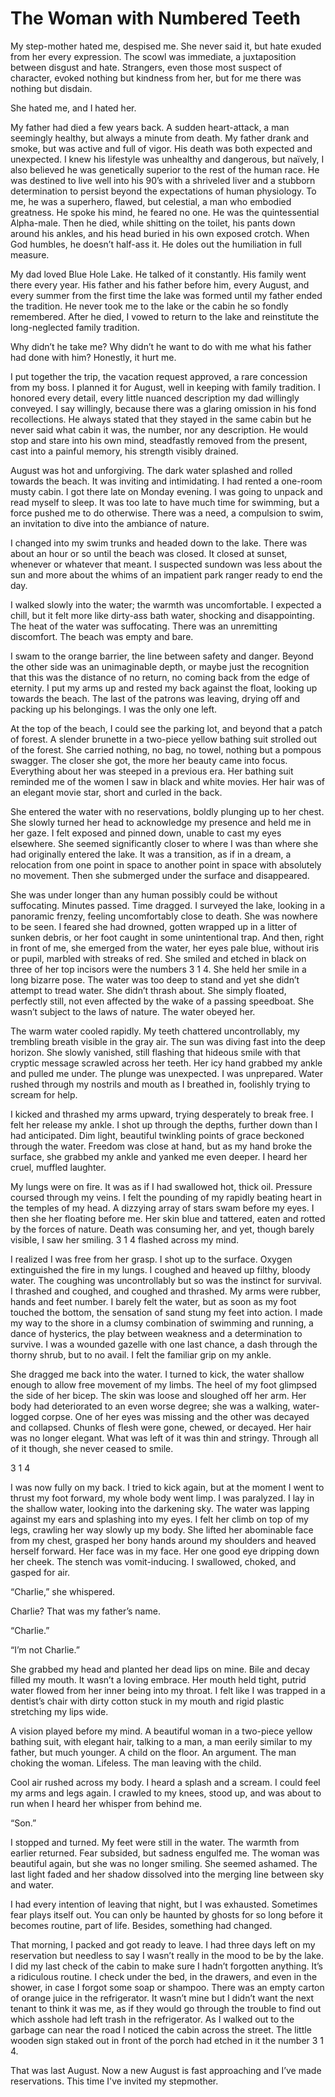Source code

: # The Woman with Numbered Teeth
My step-mother hated me, despised me. She never said it, but hate exuded from her every expression. The scowl was immediate, a juxtaposition between disgust and hate. Strangers, even those most suspect of character, evoked nothing but kindness from her, but for me there was nothing but disdain.

She hated me, and I hated her.

My father had died a few years back. A sudden heart-attack, a man seemingly healthy, but always a minute from death. My father drank and smoke, but was active and full of vigor. His death was both expected and unexpected. I knew his lifestyle was unhealthy and dangerous, but naïvely, I also believed he was genetically superior to the rest of the human race. He was destined to live well into his 90’s with a shriveled liver and a stubborn determination to persist beyond the expectations of human physiology. To me, he was a superhero, flawed, but celestial, a man who embodied greatness. He spoke his mind, he feared no one. He was the quintessential Alpha-male. Then he died, while shitting on the toilet, his pants down around his ankles, and his head buried in his own exposed crotch. When God humbles, he doesn’t half-ass it. He doles out the humiliation in full measure.

My dad loved Blue Hole Lake. He talked of it constantly. His family went there every year. His father and his father before him, every August, and every summer from the first time the lake was formed until my father ended the tradition. He never took me to the lake or the cabin he so fondly remembered. After he died, I vowed to return to the lake and reinstitute the long-neglected family tradition.

Why didn’t he take me? Why didn’t he want to do with me what his father had done with him? Honestly, it hurt me.

I put together the trip, the vacation request approved, a rare concession from my boss. I planned it for August, well in keeping with family tradition. I honored every detail, every little nuanced description my dad willingly conveyed. I say willingly, because there was a glaring omission in his fond recollections. He always stated that they stayed in the same cabin but he never said what cabin it was, the number, nor any description. He would stop and stare into his own mind, steadfastly removed from the present, cast into a painful memory, his strength visibly drained.

August was hot and unforgiving. The dark water splashed and rolled towards the beach. It was inviting and intimidating. I had rented a one-room musty cabin. I got there late on Monday evening. I was going to unpack and read myself to sleep. It was too late to have much time for swimming, but a force pushed me to do otherwise. There was a need, a compulsion to swim, an invitation to dive into the ambiance of nature.

I changed into my swim trunks and headed down to the lake. There was about an hour or so until the beach was closed. It closed at sunset, whenever or whatever that meant. I suspected sundown was less about the sun and more about the whims of an impatient park ranger ready to end the day.

I walked slowly into the water; the warmth was uncomfortable. I expected a chill, but it felt more like dirty-ass bath water, shocking and disappointing. The heat of the water was suffocating. There was an unremitting discomfort. The beach was empty and bare.

I swam to the orange barrier, the line between safety and danger. Beyond the other side was an unimaginable depth, or maybe just the recognition that this was the distance of no return, no coming back from the edge of eternity. I put my arms up and rested my back against the float, looking up towards the beach. The last of the patrons was leaving, drying off and packing up his belongings. I was the only one left.

At the top of the beach, I could see the parking lot, and beyond that a patch of forest. A slender brunette in a two-piece yellow bathing suit strolled out of the forest. She carried nothing, no bag, no towel, nothing but a pompous swagger. The closer she got, the more her beauty came into focus. Everything about her was steeped in a previous era. Her bathing suit reminded me of the women I saw in black and white movies. Her hair was of an elegant movie star, short and curled in the back.

She entered the water with no reservations, boldly plunging up to her chest. She slowly turned her head to acknowledge my presence and held me in her gaze. I felt exposed and pinned down, unable to cast my eyes elsewhere. She seemed significantly closer to where I was than where she had originally entered the lake. It was a transition, as if in a dream, a relocation from one point in space to another point in space with absolutely no movement. Then she submerged under the surface and disappeared.

She was under longer than any human possibly could be without suffocating. Minutes passed. Time dragged. I surveyed the lake, looking in a panoramic frenzy, feeling uncomfortably close to death. She was nowhere to be seen. I feared she had drowned, gotten wrapped up in a litter of sunken debris, or her foot caught in some unintentional trap. And then, right in front of me, she emerged from the water, her eyes pale blue, without iris or pupil, marbled with streaks of red. She smiled and etched in black on three of her top incisors were the numbers 3 1 4. She held her smile in a long bizarre pose. The water was too deep to stand and yet she didn’t attempt to tread water. She didn’t thrash about. She simply floated, perfectly still, not even affected by the wake of a passing speedboat. She wasn’t subject to the laws of nature. The water obeyed her.

The warm water cooled rapidly. My teeth chattered uncontrollably, my trembling breath visible in the gray air. The sun was diving fast into the deep horizon. She slowly vanished, still flashing that hideous smile with that cryptic message scrawled across her teeth. Her icy hand grabbed my ankle and pulled me under. The plunge was unexpected. I was unprepared. Water rushed through my nostrils and mouth as I breathed in, foolishly trying to scream for help.

I kicked and thrashed my arms upward, trying desperately to break free. I felt her release my ankle. I shot up through the depths, further down than I had anticipated. Dim light, beautiful twinkling points of grace beckoned through the water. Freedom was close at hand, but as my hand broke the surface, she grabbed my ankle and yanked me even deeper. I heard her cruel, muffled laughter.

My lungs were on fire. It was as if I had swallowed hot, thick oil. Pressure coursed through my veins. I felt the pounding of my rapidly beating heart in the temples of my head. A dizzying array of stars swam before my eyes. I then she her floating before me. Her skin blue and tattered, eaten and rotted by the forces of nature. Death was consuming her, and yet, though barely visible, I saw her smiling. 3 1 4 flashed across my mind.

I realized I was free from her grasp. I shot up to the surface. Oxygen extinguished the fire in my lungs. I coughed and heaved up filthy, bloody water. The coughing was uncontrollably but so was the instinct for survival. I thrashed and coughed, and coughed and thrashed. My arms were rubber, hands and feet number. I barely felt the water, but as soon as my foot touched the bottom, the sensation of sand stung my feet into action. I made my way to the shore in a clumsy combination of swimming and running, a dance of hysterics, the play between weakness and a determination to survive. I was a wounded gazelle with one last chance, a dash through the thorny shrub, but to no avail. I felt the familiar grip on my ankle.

She dragged me back into the water. I turned to kick, the water shallow enough to allow free movement of my limbs. The heel of my foot glimpsed the side of her bicep. The skin was loose and sloughed off her arm. Her body had deteriorated to an even worse degree; she was a walking, water-logged corpse. One of her eyes was missing and the other was decayed and collapsed. Chunks of flesh were gone, chewed, or decayed. Her hair was no longer elegant. What was left of it was thin and stringy. Through all of it though, she never ceased to smile.

3 1 4

I was now fully on my back. I tried to kick again, but at the moment I went to thrust my foot forward, my whole body went limp. I was paralyzed. I lay in the shallow water, looking into the darkening sky. The water was lapping against my ears and splashing into my eyes. I felt her climb on top of my legs, crawling her way slowly up my body. She lifted her abominable face from my chest, grasped her bony hands around my shoulders and heaved herself forward. Her face was in my face. Her one good eye dripping down her cheek. The stench was vomit-inducing. I swallowed, choked, and gasped for air.

“Charlie,” she whispered.

Charlie? That was my father’s name.

“Charlie.”

“I’m not Charlie.”

She grabbed my head and planted her dead lips on mine. Bile and decay filled my mouth. It wasn’t a loving embrace. Her mouth held tight, putrid water flowed from her inner being into my throat. I felt like I was trapped in a dentist’s chair with dirty cotton stuck in my mouth and rigid plastic stretching my lips wide.

A vision played before my mind. A beautiful woman in a two-piece yellow bathing suit, with elegant hair, talking to a man, a man eerily similar to my father, but much younger. A child on the floor. An argument. The man choking the woman. Lifeless. The man leaving with the child.

Cool air rushed across my body. I heard a splash and a scream. I could feel my arms and legs again. I crawled to my knees, stood up, and was about to run when I heard her whisper from behind me.

“Son.”

I stopped and turned. My feet were still in the water. The warmth from earlier returned. Fear subsided, but sadness engulfed me. The woman was beautiful again, but she was no longer smiling. She seemed ashamed. The last light faded and her shadow dissolved into the merging line between sky and water.

I had every intention of leaving that night, but I was exhausted. Sometimes fear plays itself out. You can only be haunted by ghosts for so long before it becomes routine, part of life. Besides, something had changed.

That morning, I packed and got ready to leave. I had three days left on my reservation but needless to say I wasn’t really in the mood to be by the lake. I did my last check of the cabin to make sure I hadn’t forgotten anything. It’s a ridiculous routine. I check under the bed, in the drawers, and even in the shower, in case I forgot some soap or shampoo. There was an empty carton of orange juice in the refrigerator. It wasn’t mine but I didn’t want the next tenant to think it was me, as if they would go through the trouble to find out which asshole had left trash in the refrigerator. As I walked out to the garbage can near the road I noticed the cabin across the street. The little wooden sign staked out in front of the porch had etched in it the number 3 1 4.  

That was last August. Now a new August is fast approaching and I’ve made reservations. This time I've invited my stepmother.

+++

* Problem statement *
Everything starting at the line containing "She grabbed my head" and ending at the line containing "A vision played" in the records above should be repeated exactly, and only that.

* Response to the task *
She grabbed my head and planted her dead lips on mine. Bile and decay filled my mouth. It wasn’t a loving embrace. Her mouth held tight, putrid water flowed from her inner being into my throat. I felt like I was trapped in a dentist’s chair with dirty cotton stuck in my mouth and rigid plastic stretching my lips wide.

A vision played before my mind. A beautiful woman in a two-piece yellow bathing suit, with elegant hair, talking to a man, a man eerily similar to my father, but much younger. A child on the floor. An argument. The man choking the woman. Lifeless. The man leaving with the child.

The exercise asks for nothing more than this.